Top 50 file formats in the KB e-Depot

29 April 2015

The current version of the KB’s digital repository system (e-Depot) doesn’t include any tools for automated file format identification yet. Our previous DIAS system didn’t have identification functionality either. As a result, information on file formats in digital our collections is largely based on publisher metadata and file extensions. Neither are necessarily correct. Moreover, previous analyses revealed a number of prevalent file extensions that could not be easily linked to a specific format. One result of this situation was that we couldn’t even reliably tell to what extent patrons were able to view e-Depot content on the PCs in our reading rooms (the obviously common formats aside).

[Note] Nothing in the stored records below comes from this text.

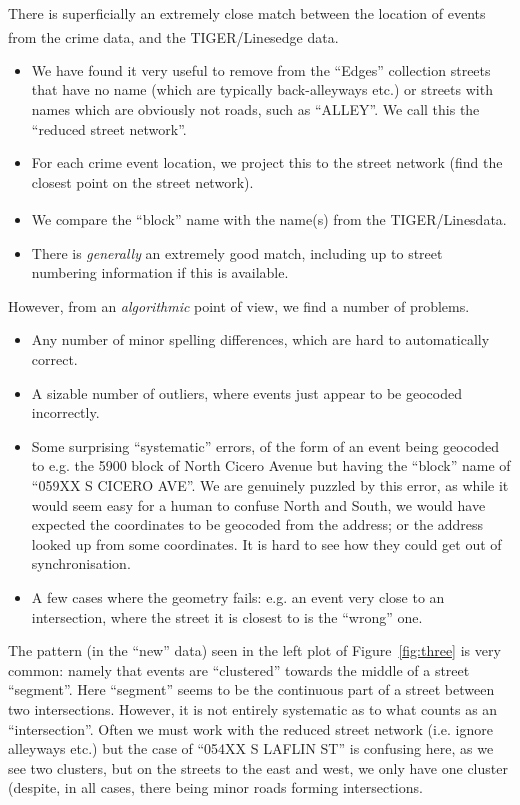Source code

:\documentclass[twoside,a4paper,twocolumn,10pt]{article}
\theoremstyle{plain}
\theoremstyle{definition}
\newcommand{\regsym}{\textsuperscript{\textregistered}}
\begin{document}
There is superficially an extremely close match between the location of events from
the crime data, and the TIGER/Lines\regsym edge data.
\begin{itemize}
\item We have found it very
useful to remove from the ``Edges'' collection streets that have no name (which are
typically back-alleyways etc.) or streets with names which are obviously not roads,
such as ``ALLEY''.  We call this the ``reduced street network''.
\item For each crime event location, we project this to the street network (find the
closest point on the street network).
\item We compare the ``block'' name with the name(s) from the TIGER/Lines\regsym data.
\item There is \emph{generally} an extremely good match, including up to street numbering
  information if this is available.
\end{itemize}
However, from an \emph{algorithmic} point of view, we find a number of problems.
\begin{itemize}
\item Any number of minor spelling differences, which are hard to automatically correct.
\item A sizable number of outliers, where events just appear to be geocoded incorrectly.
\item Some surprising ``systematic'' errors, of the form of an event being geocoded to
  e.g. the 5900 block of North Cicero Avenue but having the ``block'' name of
  ``059XX S CICERO AVE''.  We are genuinely puzzled by this error, as while it would seem
  easy for a human to confuse North and South, we would have expected the coordinates
  to be geocoded from the address; or the address looked up from some coordinates.  It is hard
  to see how they could get out of synchronisation.
\item A few cases where the geometry fails: e.g. an event very close to an intersection,
  where the street it is closest to is the ``wrong'' one.
\end{itemize}

The pattern (in the ``new'' data) seen in the left plot of Figure~\ref{fig:three} is very
common: namely that events are ``clustered'' towards the middle of a street ``segment''.
Here ``segment'' seems to be the continuous part of a street between two intersections.
However, it is not entirely systematic as to what counts as an ``intersection''.
Often we must work with the reduced street network (i.e. ignore alleyways etc.) but the
case of ``054XX S LAFLIN ST'' is confusing here, as we see two clusters, but on the
streets to the east and west, we only have one cluster (despite, in all cases, there
being minor roads forming intersections.
\end{document}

To get a better view of the formats in our collection, we did an analysis of the “top 50” most prevalent file extensions in our e-Depot: what are the corresponding formats, can these formats be automatically identified, and can we render them in our reading rooms? This blog post summarises the main findings of this work.

Extension counts

As a first step, we compiled a list with file counts for every unique file extension in our e-Depot. Importantly, we did this for all files on the file system, including main files, supplemental content and (original) metadata files. The following chart shows the number of files for every extension, sorted in descending order (note that the vertical axis has a logarithmic scale):

Distribution of file formats

The total number of of unique extensions is no less than 1163. Somewhat surprisingly, .gif turned out to be the most prevalent extension at 34 million files¹. Altogether, the 10 most common extensions make up 99% of al files in the e-Depot. There is a long tail of extensions of which less than 10 file objects exist, and these make up for over half of all unique extensions. In the remainder of this blog we will take a closer look at the “top 50” of all file extensions. The full list is too large to include in this blog post, but you can view it as as a table at the following link:

50 most prevalent formats in KB e-Depot by file extension

Analysis of sample dataset

For each extension we extracted about 20 sample files². We then tried to identify each file with Apache Tika (version 1.4) in detector mode. The third column of our table shows the results for each extension. A manual inspection of selected samples revealed some further details, which are listed in the fourth column of the table (you may need to use the scrollbar at the bottom to view it). One interesting finding was that Matlab Figure files were misidentified by Apache Tika as either application/x-xfig or image/jpeg.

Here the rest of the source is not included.